Your objective —
Read the listing and extract each line that includes the word "with".

⟨

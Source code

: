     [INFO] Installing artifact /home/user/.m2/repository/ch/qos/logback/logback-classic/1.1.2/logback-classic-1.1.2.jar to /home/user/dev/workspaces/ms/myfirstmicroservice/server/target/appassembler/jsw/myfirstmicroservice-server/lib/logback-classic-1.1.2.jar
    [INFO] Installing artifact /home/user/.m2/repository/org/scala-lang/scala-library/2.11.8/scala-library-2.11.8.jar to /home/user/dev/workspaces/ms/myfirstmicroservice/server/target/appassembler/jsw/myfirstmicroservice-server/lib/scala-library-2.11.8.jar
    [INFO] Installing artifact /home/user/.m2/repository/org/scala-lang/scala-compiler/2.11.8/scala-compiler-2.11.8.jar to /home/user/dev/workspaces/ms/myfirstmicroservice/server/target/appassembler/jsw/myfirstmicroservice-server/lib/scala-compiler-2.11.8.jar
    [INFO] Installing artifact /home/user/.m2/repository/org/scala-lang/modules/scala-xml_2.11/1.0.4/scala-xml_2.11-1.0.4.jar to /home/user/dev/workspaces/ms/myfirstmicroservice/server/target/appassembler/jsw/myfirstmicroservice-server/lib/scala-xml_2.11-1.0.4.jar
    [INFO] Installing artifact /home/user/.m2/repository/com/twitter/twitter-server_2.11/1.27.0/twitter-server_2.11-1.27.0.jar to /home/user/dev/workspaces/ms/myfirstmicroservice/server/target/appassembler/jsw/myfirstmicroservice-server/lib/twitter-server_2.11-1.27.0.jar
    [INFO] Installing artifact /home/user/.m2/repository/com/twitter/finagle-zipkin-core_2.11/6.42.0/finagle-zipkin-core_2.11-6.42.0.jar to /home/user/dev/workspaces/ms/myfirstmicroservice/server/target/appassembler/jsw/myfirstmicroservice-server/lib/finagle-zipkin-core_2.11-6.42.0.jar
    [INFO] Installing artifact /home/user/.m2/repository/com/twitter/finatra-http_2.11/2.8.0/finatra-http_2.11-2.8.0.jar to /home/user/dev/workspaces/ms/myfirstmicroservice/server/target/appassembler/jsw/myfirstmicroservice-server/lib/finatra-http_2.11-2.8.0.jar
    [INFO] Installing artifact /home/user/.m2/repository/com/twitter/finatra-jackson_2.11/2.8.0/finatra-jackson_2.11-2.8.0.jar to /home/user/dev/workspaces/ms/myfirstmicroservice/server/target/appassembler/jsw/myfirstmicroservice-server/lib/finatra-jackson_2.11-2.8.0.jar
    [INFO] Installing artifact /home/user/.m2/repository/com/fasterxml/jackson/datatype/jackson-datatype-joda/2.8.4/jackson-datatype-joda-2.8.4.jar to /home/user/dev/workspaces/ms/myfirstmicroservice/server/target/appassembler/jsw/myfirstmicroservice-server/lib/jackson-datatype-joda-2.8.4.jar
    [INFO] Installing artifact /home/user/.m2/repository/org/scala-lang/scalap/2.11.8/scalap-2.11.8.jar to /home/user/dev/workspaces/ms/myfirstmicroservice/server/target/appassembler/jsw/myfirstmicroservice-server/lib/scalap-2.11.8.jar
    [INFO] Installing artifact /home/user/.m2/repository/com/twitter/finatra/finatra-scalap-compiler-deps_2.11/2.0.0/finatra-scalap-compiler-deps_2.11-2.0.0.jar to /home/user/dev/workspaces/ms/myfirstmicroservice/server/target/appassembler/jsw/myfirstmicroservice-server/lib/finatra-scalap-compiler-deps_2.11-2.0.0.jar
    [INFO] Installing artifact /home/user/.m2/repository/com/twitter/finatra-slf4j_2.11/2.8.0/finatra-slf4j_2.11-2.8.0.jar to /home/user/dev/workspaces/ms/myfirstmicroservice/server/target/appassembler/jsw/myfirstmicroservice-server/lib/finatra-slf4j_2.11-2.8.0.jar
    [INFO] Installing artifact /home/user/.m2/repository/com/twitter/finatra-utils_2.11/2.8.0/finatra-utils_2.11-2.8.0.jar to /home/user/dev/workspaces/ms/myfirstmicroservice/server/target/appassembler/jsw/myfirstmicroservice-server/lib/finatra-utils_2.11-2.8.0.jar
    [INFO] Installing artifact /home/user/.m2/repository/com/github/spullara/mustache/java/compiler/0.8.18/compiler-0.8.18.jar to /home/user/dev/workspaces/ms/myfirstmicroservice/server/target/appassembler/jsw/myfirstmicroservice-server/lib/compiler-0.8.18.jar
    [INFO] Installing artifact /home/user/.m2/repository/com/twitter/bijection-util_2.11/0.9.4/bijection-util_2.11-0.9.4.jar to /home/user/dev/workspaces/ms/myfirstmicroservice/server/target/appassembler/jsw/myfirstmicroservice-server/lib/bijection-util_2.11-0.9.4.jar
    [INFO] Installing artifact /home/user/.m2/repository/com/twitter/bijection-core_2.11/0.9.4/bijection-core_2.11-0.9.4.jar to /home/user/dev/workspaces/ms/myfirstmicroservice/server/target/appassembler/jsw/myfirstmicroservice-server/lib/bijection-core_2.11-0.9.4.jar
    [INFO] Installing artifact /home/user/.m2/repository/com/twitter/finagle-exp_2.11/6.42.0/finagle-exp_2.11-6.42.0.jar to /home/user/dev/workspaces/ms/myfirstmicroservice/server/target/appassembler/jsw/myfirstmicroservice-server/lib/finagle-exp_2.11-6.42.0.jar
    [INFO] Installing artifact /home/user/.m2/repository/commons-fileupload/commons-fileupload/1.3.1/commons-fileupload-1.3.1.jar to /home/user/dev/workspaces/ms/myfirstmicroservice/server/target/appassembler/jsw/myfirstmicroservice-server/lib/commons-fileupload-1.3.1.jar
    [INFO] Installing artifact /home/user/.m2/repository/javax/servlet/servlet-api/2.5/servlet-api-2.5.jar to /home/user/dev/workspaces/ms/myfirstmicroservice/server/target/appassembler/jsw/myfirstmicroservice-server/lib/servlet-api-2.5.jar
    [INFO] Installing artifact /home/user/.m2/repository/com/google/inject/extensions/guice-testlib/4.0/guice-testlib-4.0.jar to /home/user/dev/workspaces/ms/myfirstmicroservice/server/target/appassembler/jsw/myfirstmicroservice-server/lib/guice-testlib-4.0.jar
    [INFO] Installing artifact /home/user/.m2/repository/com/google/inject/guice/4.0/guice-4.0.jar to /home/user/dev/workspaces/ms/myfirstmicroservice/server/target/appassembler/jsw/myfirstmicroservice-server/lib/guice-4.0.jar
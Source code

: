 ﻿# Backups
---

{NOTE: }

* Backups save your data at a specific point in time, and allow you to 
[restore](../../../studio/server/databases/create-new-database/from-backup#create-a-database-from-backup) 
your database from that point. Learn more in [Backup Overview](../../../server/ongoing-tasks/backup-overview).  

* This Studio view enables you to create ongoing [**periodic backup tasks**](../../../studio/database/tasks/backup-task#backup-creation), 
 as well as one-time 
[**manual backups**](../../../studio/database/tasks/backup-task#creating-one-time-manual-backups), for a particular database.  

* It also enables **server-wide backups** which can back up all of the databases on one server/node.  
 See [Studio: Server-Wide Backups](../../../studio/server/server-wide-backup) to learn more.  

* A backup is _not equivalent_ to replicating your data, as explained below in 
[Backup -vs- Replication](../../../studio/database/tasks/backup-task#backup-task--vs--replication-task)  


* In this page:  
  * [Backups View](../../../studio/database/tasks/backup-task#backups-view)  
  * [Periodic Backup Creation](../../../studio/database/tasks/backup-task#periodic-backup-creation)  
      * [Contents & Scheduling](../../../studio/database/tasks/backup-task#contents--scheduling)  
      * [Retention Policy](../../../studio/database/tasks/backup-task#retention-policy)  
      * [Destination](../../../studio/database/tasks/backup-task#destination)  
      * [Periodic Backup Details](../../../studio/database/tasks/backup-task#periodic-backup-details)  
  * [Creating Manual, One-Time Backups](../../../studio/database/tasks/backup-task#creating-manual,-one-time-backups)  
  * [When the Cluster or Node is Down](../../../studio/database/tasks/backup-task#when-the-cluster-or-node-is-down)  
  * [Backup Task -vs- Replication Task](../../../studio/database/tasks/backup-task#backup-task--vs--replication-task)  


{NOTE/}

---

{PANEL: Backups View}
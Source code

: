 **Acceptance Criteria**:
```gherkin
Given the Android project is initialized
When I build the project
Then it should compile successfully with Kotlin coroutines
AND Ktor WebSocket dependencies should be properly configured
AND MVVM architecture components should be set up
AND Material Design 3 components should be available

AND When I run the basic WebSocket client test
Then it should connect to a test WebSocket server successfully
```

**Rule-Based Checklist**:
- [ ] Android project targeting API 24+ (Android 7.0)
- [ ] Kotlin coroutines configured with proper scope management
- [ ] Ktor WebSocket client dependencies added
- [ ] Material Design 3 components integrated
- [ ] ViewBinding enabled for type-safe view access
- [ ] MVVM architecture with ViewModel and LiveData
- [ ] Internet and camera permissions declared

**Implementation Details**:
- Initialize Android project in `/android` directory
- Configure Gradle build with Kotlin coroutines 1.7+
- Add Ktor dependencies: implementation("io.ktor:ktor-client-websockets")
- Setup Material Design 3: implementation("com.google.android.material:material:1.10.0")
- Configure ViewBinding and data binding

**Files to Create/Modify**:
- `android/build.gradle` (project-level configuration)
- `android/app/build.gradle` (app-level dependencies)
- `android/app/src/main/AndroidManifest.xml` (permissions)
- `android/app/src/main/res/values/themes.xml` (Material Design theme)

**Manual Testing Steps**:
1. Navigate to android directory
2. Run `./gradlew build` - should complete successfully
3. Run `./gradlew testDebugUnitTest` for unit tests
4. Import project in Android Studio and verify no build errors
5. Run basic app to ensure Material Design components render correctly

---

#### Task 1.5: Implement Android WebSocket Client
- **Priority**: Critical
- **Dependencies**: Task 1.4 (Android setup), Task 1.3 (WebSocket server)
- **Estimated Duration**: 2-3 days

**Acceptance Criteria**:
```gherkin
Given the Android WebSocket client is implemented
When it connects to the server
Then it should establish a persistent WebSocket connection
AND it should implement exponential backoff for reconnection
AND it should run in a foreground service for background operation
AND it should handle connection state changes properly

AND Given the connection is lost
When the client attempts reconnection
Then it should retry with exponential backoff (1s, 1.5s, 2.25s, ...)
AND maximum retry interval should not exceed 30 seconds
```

⟩

Result of the task —
Then it should compile successfully with Kotlin coroutines
- [ ] Kotlin coroutines configured with proper scope management
- [ ] MVVM architecture with ViewModel and LiveData
- Configure Gradle build with Kotlin coroutines 1.7+
Then it should retry with exponential backoff (1s, 1.5s, 2.25s, ...)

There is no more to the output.